Tony Perkins of the Family Research Council calls attention to one of Pillard’s most shocking arguments against the “deceptive images of fetus-as-autonomous-being that the anti-choice movement has popularized since the advent of amniocentesis.” Id. at 990 (emphasis added).  As Americans United for Life’s William Saunders and Mary Harned point out, what is deceptive about an ultrasound? 

Given her extreme views on abortion, as a judge she would likely use the Equal Protection Clause to strike down bipartisan measures to restrict abortion such as parental notification, partial birth abortion, and abortion clinic regulations.  In 2012, she spoke on a panel with Justice Ginsburg, arguing for a stricter level of review of gender-based classifications, which she would apply to abortion regulations.  Cornelia T. Pillard, Nina Totenberg, Justice Ruth Bader Ginsburg, Emily Martin, Earl Maltz & Jacqueline A. Berrien, Panel: Reed v. Reed at 40: Equal Protection and Women's Rights, 20 Am. U.J. Gender Soc. Pol'y & L. 315-344 (2012).  This is the end game for Pillard and her fellow feminists: use the Equal Protection Clause to strike down any common sense restriction on abortion.       

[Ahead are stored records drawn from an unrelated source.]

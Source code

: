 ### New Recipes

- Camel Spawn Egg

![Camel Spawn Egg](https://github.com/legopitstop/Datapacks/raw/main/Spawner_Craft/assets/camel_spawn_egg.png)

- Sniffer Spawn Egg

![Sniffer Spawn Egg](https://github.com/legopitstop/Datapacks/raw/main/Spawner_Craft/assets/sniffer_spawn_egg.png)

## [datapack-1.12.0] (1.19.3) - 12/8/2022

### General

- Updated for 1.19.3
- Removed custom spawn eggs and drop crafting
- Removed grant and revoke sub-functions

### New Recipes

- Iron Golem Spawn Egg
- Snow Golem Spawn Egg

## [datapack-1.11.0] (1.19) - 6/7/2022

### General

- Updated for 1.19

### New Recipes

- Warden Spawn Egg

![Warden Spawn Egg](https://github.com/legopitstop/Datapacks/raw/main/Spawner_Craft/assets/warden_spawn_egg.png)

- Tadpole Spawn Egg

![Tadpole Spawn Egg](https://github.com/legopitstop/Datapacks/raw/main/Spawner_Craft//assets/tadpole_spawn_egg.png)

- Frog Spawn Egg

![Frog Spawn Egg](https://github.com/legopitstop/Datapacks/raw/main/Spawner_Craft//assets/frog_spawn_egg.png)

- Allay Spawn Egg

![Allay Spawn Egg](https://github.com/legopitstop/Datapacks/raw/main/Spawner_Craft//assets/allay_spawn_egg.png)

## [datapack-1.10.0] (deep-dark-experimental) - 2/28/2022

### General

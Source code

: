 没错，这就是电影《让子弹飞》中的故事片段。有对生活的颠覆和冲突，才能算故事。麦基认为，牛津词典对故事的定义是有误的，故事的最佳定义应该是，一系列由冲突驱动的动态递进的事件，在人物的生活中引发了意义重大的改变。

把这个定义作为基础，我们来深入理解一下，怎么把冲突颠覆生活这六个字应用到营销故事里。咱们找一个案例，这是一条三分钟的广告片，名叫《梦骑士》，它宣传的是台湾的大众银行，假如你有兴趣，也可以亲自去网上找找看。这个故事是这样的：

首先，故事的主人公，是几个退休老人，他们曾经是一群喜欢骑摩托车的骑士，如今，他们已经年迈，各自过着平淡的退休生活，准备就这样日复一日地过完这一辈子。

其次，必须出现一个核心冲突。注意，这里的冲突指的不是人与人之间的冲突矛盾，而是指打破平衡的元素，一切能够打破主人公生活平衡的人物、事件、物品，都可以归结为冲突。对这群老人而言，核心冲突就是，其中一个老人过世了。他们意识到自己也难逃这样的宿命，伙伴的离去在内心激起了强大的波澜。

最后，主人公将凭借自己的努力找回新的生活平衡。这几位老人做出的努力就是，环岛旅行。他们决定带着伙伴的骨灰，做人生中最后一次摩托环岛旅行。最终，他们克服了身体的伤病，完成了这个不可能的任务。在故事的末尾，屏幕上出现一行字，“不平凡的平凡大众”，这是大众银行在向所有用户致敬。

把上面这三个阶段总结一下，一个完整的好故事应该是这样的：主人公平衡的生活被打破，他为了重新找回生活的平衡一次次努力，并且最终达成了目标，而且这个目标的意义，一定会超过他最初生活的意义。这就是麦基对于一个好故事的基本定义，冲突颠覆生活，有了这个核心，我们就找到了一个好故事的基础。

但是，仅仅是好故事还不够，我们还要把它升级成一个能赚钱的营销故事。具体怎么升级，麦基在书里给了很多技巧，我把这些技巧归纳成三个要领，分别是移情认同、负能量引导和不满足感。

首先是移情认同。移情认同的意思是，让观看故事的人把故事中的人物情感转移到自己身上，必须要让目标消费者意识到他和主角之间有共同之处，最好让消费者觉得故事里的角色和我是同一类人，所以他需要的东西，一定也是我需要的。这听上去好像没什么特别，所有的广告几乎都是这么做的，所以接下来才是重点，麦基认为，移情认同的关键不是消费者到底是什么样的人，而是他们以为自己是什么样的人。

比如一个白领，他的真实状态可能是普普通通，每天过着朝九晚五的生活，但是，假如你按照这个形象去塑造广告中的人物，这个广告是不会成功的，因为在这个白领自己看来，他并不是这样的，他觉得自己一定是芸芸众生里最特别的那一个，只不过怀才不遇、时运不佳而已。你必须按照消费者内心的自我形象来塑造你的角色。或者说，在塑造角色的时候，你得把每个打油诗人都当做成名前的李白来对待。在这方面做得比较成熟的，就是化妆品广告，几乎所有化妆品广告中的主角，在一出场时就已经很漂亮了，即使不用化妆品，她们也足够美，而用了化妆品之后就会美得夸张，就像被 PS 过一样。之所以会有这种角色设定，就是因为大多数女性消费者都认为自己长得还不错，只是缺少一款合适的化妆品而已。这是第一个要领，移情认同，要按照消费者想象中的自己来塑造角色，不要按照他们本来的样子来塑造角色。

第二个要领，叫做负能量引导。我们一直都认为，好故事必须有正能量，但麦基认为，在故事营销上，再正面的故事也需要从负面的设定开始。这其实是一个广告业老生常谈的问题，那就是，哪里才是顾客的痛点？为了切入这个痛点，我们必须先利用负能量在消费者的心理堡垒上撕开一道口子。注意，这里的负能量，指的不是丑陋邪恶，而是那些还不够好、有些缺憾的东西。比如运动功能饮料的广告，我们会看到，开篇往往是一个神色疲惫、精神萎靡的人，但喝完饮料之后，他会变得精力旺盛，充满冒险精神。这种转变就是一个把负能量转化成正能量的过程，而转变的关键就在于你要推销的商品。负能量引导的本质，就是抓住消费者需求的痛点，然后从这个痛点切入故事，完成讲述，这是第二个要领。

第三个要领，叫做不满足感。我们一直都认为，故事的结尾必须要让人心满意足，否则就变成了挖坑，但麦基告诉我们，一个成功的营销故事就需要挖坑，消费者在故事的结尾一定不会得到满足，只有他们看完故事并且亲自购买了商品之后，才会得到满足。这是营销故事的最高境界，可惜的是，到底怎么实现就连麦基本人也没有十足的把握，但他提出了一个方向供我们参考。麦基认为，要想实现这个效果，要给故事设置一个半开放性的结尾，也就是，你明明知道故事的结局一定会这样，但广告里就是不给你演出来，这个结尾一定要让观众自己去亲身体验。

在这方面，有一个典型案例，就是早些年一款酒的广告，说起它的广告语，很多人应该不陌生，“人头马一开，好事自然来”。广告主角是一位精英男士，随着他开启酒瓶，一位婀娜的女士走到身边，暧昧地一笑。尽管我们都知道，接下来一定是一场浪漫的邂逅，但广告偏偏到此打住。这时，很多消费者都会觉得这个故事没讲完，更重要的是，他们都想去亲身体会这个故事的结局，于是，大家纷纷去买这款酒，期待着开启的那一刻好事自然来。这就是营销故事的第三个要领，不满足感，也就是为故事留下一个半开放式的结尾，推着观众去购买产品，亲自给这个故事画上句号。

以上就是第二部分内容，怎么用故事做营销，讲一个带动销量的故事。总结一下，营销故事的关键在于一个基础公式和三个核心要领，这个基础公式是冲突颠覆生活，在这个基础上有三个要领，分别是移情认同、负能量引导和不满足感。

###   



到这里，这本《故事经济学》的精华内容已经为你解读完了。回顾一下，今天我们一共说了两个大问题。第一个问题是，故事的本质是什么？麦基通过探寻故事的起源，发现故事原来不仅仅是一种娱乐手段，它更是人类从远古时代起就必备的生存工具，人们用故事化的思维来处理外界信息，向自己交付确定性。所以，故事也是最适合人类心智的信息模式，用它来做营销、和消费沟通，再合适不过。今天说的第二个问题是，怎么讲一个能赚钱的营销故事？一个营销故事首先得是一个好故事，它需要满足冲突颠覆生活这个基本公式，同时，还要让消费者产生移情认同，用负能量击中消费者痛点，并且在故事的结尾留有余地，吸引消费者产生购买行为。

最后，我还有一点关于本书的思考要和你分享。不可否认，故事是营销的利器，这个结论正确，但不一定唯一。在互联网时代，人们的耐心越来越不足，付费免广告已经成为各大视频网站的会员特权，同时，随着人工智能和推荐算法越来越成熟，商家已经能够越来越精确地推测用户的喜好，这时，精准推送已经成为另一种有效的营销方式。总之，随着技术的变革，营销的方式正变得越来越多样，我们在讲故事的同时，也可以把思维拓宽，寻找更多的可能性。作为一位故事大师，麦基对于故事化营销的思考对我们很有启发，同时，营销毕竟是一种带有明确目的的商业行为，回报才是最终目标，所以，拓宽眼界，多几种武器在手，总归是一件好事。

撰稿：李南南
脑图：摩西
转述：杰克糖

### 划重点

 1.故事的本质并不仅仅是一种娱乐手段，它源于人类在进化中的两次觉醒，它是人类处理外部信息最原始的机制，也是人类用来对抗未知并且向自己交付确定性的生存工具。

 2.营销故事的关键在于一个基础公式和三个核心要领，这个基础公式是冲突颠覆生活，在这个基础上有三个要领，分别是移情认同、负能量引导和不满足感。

As I discussed in my law review note, there is simply no constitutional basis to use the Equal Protection Clause in this manner.  Mary Catherine Wilcox, Why the Equal Protection Clause Cannot ‘Fix’ Abortion Law, 7 Ave Maria L. Rev. 307 (2008).  It flies in the face of Supreme Court precedent, which Pillard has argued against.  Erika Bachiochi also makes this point in her 2011 article and demonstrates that if Pillard had her way, women would be worse off.  Erika Bachiochi, Embodied Equality: Debunking Equal Protection Arguments for Abortion Rights, 34 Harv. J.L. & Pub. Pol’y 889 (2011). 
 
In conclusion, Pillard’s own writings demonstrate that she would take judicial activism to a whole new level to impose her liberal feminist views on the rest us.  Let’s hope the Senate Judiciary Committee does not let this happen.